### Task item
For this exercise, copy out each line of the material below that includes "then".

### Data for this exercise
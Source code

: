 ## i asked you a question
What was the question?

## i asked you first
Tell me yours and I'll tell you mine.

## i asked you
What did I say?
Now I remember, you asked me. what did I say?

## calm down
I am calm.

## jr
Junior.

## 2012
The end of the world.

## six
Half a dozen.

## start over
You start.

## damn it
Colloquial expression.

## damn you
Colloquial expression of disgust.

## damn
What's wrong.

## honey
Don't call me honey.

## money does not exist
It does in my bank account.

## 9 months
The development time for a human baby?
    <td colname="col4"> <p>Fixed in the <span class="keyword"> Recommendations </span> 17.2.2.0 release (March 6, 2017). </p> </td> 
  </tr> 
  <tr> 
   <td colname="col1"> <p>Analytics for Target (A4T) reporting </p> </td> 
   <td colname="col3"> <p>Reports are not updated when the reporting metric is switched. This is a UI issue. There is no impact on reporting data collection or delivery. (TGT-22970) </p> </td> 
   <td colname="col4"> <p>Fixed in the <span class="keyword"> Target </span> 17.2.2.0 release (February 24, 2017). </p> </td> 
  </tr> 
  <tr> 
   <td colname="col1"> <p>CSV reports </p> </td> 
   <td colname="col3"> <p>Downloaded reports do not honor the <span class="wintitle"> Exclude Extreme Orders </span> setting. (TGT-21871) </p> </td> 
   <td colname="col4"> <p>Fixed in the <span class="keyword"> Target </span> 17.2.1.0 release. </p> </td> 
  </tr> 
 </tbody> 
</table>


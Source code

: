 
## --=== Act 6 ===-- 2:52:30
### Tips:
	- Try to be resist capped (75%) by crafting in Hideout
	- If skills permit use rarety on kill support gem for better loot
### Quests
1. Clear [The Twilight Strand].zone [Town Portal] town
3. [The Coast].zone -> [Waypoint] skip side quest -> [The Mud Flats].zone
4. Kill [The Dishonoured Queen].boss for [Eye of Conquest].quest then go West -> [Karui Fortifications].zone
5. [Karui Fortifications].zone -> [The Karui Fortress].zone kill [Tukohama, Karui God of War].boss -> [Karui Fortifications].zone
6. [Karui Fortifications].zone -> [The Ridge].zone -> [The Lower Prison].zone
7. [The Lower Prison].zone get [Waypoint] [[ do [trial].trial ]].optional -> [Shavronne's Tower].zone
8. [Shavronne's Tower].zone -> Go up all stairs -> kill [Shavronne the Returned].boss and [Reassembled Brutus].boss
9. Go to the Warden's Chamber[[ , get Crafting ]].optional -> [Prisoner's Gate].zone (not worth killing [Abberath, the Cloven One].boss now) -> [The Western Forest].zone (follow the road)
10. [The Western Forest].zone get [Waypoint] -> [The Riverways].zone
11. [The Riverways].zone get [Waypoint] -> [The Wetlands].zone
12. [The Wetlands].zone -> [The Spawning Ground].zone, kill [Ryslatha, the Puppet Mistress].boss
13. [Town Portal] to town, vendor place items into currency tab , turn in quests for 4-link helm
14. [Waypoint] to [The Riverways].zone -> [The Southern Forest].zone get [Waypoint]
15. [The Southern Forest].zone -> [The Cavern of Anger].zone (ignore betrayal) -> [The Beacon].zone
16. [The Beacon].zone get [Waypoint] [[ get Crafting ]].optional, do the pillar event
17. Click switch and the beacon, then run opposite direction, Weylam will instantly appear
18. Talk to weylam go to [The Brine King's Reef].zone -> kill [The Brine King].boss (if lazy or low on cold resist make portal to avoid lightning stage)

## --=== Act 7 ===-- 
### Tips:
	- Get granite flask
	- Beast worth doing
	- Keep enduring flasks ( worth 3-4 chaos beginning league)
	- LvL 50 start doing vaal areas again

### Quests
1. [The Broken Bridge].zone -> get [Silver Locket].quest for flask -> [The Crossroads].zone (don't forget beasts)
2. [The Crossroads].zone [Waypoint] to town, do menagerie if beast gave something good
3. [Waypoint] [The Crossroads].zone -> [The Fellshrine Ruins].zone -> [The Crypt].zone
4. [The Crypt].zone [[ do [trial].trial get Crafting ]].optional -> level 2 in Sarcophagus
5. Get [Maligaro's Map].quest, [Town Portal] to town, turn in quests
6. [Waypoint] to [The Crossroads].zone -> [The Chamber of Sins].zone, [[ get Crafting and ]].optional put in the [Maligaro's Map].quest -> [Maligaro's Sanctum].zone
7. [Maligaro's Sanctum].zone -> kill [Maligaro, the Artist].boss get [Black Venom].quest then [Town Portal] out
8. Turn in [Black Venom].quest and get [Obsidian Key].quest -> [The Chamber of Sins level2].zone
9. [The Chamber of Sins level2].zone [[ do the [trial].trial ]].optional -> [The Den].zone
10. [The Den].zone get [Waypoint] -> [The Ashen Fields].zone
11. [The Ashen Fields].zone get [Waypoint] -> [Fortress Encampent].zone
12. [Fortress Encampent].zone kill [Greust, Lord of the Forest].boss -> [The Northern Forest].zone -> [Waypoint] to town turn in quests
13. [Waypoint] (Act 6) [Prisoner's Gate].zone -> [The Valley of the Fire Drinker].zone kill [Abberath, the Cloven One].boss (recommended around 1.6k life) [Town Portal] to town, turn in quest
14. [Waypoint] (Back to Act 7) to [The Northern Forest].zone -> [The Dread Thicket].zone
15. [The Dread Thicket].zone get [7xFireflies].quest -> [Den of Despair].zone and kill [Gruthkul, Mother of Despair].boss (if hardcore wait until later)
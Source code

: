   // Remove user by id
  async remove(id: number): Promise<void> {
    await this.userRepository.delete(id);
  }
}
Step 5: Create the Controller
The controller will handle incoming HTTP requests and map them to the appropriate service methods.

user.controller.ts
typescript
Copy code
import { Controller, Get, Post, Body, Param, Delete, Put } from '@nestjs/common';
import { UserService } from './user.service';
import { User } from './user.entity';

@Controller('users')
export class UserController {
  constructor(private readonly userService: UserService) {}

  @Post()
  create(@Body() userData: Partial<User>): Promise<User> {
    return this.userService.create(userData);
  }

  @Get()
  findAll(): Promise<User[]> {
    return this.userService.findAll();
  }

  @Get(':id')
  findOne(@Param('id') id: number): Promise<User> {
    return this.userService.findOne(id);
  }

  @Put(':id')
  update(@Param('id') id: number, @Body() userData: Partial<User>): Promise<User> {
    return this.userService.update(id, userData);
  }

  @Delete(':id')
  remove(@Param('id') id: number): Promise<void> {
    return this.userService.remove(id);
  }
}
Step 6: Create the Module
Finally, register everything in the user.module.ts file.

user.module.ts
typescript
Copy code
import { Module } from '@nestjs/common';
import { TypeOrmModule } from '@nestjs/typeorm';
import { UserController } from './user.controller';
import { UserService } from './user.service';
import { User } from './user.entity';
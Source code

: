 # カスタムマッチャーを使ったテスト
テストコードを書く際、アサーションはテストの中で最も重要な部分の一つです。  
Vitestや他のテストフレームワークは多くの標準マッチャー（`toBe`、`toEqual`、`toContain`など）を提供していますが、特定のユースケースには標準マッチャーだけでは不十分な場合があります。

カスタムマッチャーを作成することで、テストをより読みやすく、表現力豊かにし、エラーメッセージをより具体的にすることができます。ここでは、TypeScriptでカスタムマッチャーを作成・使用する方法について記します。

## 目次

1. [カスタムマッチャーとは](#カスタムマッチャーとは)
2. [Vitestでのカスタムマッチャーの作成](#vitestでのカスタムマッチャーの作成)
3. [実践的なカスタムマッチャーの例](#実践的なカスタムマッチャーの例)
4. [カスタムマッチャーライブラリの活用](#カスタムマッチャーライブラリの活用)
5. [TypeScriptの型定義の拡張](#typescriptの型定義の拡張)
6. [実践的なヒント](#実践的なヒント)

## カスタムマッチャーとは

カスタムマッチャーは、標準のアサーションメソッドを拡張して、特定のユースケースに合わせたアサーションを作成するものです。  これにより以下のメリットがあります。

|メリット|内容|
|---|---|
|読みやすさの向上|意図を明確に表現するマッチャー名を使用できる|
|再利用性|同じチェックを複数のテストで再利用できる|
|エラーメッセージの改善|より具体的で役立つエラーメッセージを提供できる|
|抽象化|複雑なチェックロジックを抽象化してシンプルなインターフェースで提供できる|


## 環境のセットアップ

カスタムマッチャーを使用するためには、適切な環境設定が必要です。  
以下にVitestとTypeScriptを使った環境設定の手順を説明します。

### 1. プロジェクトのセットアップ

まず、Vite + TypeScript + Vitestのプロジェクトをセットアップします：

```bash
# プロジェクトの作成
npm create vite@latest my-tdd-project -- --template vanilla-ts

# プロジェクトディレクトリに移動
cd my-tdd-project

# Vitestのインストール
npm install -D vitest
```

### Response area
4. Kill [The Dishonoured Queen].boss for [Eye of Conquest].quest then go West -> [Karui Fortifications].zone
17. Click switch and the beacon, then run opposite direction, Weylam will instantly appear
7. [Maligaro's Sanctum].zone -> kill [Maligaro, the Artist].boss get [Black Venom].quest then [Town Portal] out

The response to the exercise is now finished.